I squeeze her hand. “Today... it was more than enough for me to have you there. And, since we’re being honest, I never would have taken my mom out of that place, even for a drive around the corner. It’s a lot.”
“It’s a lot because you’re afraid. You don’t visit because you’re afraid.”
Maxine is right. I do minimal visits and interactions because days like today aren’t the norm. I don’t know who I’ll see when I walk into my mother’s room, and I’m afraid of that.
“I kept a distance from Mason pretty much for the last five years before he died. I forbid him from coming to matches, I never talked about him. I... he lived in that house with my grandmother—my mom’s mom—and I came out twice in a year, even though it once was the happiest place on earth for me. The second time? That’s when he overdosed.” Maxine sighs. “You mean something to her, even if she can’t always tell you that. I meant something to Mason, even when his actions proved otherwise.”
I stare straight through the windshield. “How do you know?”

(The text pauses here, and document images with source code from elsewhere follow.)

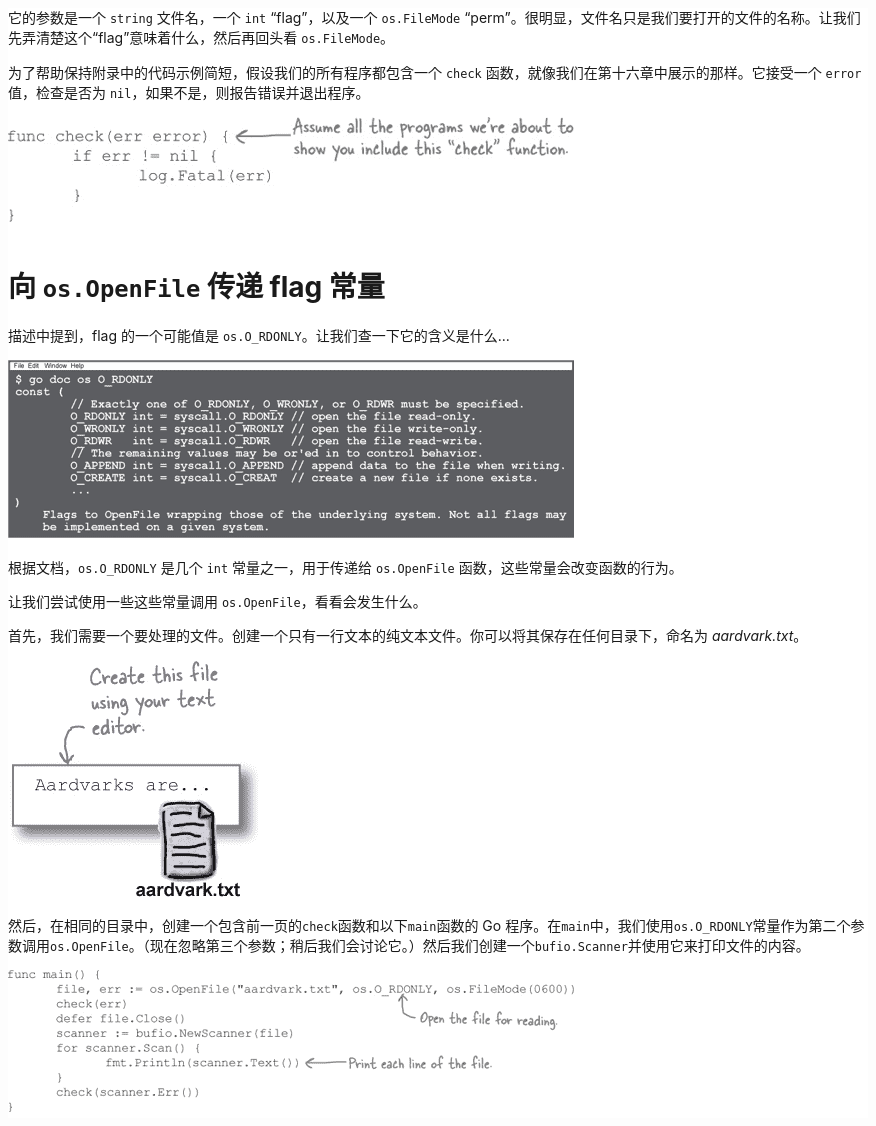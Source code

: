 它的参数是一个 `string` 文件名，一个 `int` “flag”，以及一个 `os.FileMode` “perm”。很明显，文件名只是我们要打开的文件的名称。让我们先弄清楚这个“flag”意味着什么，然后再回头看 `os.FileMode`。

为了帮助保持附录中的代码示例简短，假设我们的所有程序都包含一个 `check` 函数，就像我们在第十六章中展示的那样。它接受一个 `error` 值，检查是否为 `nil`，如果不是，则报告错误并退出程序。

![image](img/f0482-03.png)

# 向 `os.OpenFile` 传递 flag 常量

描述中提到，flag 的一个可能值是 `os.O_RDONLY`。让我们查一下它的含义是什么...

![image](img/f0483-01.png)

根据文档，`os.O_RDONLY` 是几个 `int` 常量之一，用于传递给 `os.OpenFile` 函数，这些常量会改变函数的行为。

让我们尝试使用一些这些常量调用 `os.OpenFile`，看看会发生什么。

首先，我们需要一个要处理的文件。创建一个只有一行文本的纯文本文件。你可以将其保存在任何目录下，命名为 *aardvark.txt*。

![image](img/f0483-02.png)

然后，在相同的目录中，创建一个包含前一页的`check`函数和以下`main`函数的 Go 程序。在`main`中，我们使用`os.O_RDONLY`常量作为第二个参数调用`os.OpenFile`。（现在忽略第三个参数；稍后我们会讨论它。）然后我们创建一个`bufio.Scanner`并使用它来打印文件的内容。

![图片](img/f0483-03.png)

“Because there were sober moments with him like there are lucid ones with your mom. And all he wanted to talk about was us together or aboutme. People who matter, you hold on to that kind of love through sickness, health, distance, all of it.”
She’s right again because I hold onto Maxine during all kinds of moments, and that’s what makes this so hard—wanting someone who would be better off apart from me during all the moments. The idea strikes me so viciously I need to take a deep breath to push it from my mind.
Maxine offers me a sad smile before unclipping her seatbelt. She gives my hand a final squeeze before reaching for the door. “I should go. I’ll see you tomorrow morning.”
I watch as she stretches one more time before heading toward the path that leads to the side of her home. Quickly, I open the door. “Maxine?”
She turns, the pebbles shifting beneath her feet and mine as I walk around my car to her.
I cup her cheek and tilt her face up. “Thank you.”
There’s more I should tell her, more words Maxine deserves to hear, but I realize that simple and quiet works just as well when you mean what you say.
Maxine places her hand on mine, dropping an innocent yet intimate kiss into my palm. It’s not a kiss of forgiveness. It’s quiet acceptance, that you can disapprove of a person and the decisions they make and still hold space for them in your mind, body, and, I hope, in my case, in Maxine’s heart.